━━━ DATA

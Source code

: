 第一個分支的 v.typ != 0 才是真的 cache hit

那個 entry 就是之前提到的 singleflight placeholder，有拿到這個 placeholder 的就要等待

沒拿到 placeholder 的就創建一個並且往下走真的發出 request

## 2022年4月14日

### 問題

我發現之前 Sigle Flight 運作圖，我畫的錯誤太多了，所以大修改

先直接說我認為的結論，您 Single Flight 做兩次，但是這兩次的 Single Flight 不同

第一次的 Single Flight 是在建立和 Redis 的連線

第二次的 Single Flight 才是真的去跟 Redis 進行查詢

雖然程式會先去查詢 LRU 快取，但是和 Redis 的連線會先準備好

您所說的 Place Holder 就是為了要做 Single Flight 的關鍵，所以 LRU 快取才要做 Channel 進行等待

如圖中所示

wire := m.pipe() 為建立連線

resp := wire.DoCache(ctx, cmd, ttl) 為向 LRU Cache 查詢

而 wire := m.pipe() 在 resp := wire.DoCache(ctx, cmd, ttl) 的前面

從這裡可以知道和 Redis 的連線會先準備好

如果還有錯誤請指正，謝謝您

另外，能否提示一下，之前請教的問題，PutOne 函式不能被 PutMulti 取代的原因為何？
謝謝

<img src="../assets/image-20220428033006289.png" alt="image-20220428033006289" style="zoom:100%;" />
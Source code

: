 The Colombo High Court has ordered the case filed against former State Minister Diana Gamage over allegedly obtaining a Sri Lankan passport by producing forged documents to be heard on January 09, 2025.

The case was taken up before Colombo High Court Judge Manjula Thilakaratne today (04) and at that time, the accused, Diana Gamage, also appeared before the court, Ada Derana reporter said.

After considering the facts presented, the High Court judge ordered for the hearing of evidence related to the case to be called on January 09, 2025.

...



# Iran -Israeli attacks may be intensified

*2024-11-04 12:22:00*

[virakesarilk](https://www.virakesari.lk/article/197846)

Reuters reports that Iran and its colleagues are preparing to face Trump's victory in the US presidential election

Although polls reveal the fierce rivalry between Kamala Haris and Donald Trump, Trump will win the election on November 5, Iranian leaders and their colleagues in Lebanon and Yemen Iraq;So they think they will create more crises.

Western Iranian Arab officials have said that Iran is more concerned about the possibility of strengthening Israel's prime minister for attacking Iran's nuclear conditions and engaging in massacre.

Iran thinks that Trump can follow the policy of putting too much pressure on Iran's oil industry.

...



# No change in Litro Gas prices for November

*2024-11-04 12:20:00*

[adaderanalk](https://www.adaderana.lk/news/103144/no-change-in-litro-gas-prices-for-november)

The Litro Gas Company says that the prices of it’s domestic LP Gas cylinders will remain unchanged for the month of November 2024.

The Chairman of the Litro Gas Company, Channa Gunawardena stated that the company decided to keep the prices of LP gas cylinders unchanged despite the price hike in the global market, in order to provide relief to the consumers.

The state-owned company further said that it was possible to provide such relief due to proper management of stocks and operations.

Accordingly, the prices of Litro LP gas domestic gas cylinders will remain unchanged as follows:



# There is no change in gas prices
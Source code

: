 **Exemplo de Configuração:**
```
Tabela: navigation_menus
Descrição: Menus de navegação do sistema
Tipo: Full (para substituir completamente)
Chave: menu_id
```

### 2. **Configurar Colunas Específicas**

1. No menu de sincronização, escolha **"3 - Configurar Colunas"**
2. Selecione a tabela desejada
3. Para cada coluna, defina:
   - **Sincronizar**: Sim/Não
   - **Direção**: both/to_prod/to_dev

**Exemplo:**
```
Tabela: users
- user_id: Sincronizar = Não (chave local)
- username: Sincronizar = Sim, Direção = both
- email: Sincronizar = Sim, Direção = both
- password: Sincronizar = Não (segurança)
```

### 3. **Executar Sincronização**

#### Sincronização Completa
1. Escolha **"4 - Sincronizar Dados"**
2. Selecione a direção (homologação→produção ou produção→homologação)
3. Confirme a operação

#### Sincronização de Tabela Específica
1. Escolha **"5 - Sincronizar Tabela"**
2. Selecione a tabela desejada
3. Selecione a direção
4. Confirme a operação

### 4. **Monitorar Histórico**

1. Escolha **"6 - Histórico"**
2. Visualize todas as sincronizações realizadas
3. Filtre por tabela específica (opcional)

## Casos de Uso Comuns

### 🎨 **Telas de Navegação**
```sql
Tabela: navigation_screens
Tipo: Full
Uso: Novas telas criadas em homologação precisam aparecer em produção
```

━━━━━━

Exactly reproduce all of the entries above.

Source code

: 第一個分支的 v.typ != 0 才是真的 cache hit

那個 entry 就是之前提到的 singleflight placeholder，有拿到這個 placeholder 的就要等待

沒拿到 placeholder 的就創建一個並且往下走真的發出 request

## 2022年4月14日

### 問題

我發現之前 Sigle Flight 運作圖，我畫的錯誤太多了，所以大修改

先直接說我認為的結論，您 Single Flight 做兩次，但是這兩次的 Single Flight 不同

第一次的 Single Flight 是在建立和 Redis 的連線

第二次的 Single Flight 才是真的去跟 Redis 進行查詢

雖然程式會先去查詢 LRU 快取，但是和 Redis 的連線會先準備好

您所說的 Place Holder 就是為了要做 Single Flight 的關鍵，所以 LRU 快取才要做 Channel 進行等待

如圖中所示

wire := m.pipe() 為建立連線

resp := wire.DoCache(ctx, cmd, ttl) 為向 LRU Cache 查詢

而 wire := m.pipe() 在 resp := wire.DoCache(ctx, cmd, ttl) 的前面

從這裡可以知道和 Redis 的連線會先準備好

如果還有錯誤請指正，謝謝您

另外，能否提示一下，之前請教的問題，PutOne 函式不能被 PutMulti 取代的原因為何？
謝謝

<img src="../assets/image-20220428033006289.png" alt="image-20220428033006289" style="zoom:100%;" />
Source code

: The Colombo High Court has ordered the case filed against former State Minister Diana Gamage over allegedly obtaining a Sri Lankan passport by producing forged documents to be heard on January 09, 2025.

The case was taken up before Colombo High Court Judge Manjula Thilakaratne today (04) and at that time, the accused, Diana Gamage, also appeared before the court, Ada Derana reporter said.

After considering the facts presented, the High Court judge ordered for the hearing of evidence related to the case to be called on January 09, 2025.

...



# Iran -Israeli attacks may be intensified

*2024-11-04 12:22:00*

[virakesarilk](https://www.virakesari.lk/article/197846)

Reuters reports that Iran and its colleagues are preparing to face Trump's victory in the US presidential election

Although polls reveal the fierce rivalry between Kamala Haris and Donald Trump, Trump will win the election on November 5, Iranian leaders and their colleagues in Lebanon and Yemen Iraq;So they think they will create more crises.

Western Iranian Arab officials have said that Iran is more concerned about the possibility of strengthening Israel's prime minister for attacking Iran's nuclear conditions and engaging in massacre.

Iran thinks that Trump can follow the policy of putting too much pressure on Iran's oil industry.

...



# No change in Litro Gas prices for November

*2024-11-04 12:20:00*

[adaderanalk](https://www.adaderana.lk/news/103144/no-change-in-litro-gas-prices-for-november)

The Litro Gas Company says that the prices of it’s domestic LP Gas cylinders will remain unchanged for the month of November 2024.

The Chairman of the Litro Gas Company, Channa Gunawardena stated that the company decided to keep the prices of LP gas cylinders unchanged despite the price hike in the global market, in order to provide relief to the consumers.

The state-owned company further said that it was possible to provide such relief due to proper management of stocks and operations.

Accordingly, the prices of Litro LP gas domestic gas cylinders will remain unchanged as follows:



# There is no change in gas prices
Source code

: **Exemplo de Configuração:**
```
Tabela: navigation_menus
Descrição: Menus de navegação do sistema
Tipo: Full (para substituir completamente)
Chave: menu_id
```

### 2. **Configurar Colunas Específicas**

1. No menu de sincronização, escolha **"3 - Configurar Colunas"**
2. Selecione a tabela desejada
3. Para cada coluna, defina:
   - **Sincronizar**: Sim/Não
   - **Direção**: both/to_prod/to_dev

**Exemplo:**
```
Tabela: users
- user_id: Sincronizar = Não (chave local)
- username: Sincronizar = Sim, Direção = both
- email: Sincronizar = Sim, Direção = both
- password: Sincronizar = Não (segurança)
```

### 3. **Executar Sincronização**

#### Sincronização Completa
1. Escolha **"4 - Sincronizar Dados"**
2. Selecione a direção (homologação→produção ou produção→homologação)
3. Confirme a operação

#### Sincronização de Tabela Específica
1. Escolha **"5 - Sincronizar Tabela"**
2. Selecione a tabela desejada
3. Selecione a direção
4. Confirme a operação

### 4. **Monitorar Histórico**

1. Escolha **"6 - Histórico"**
2. Visualize todas as sincronizações realizadas
3. Filtre por tabela específica (opcional)

## Casos de Uso Comuns

### 🎨 **Telas de Navegação**
```sql
Tabela: navigation_screens
Tipo: Full
Uso: Novas telas criadas em homologação precisam aparecer em produção
```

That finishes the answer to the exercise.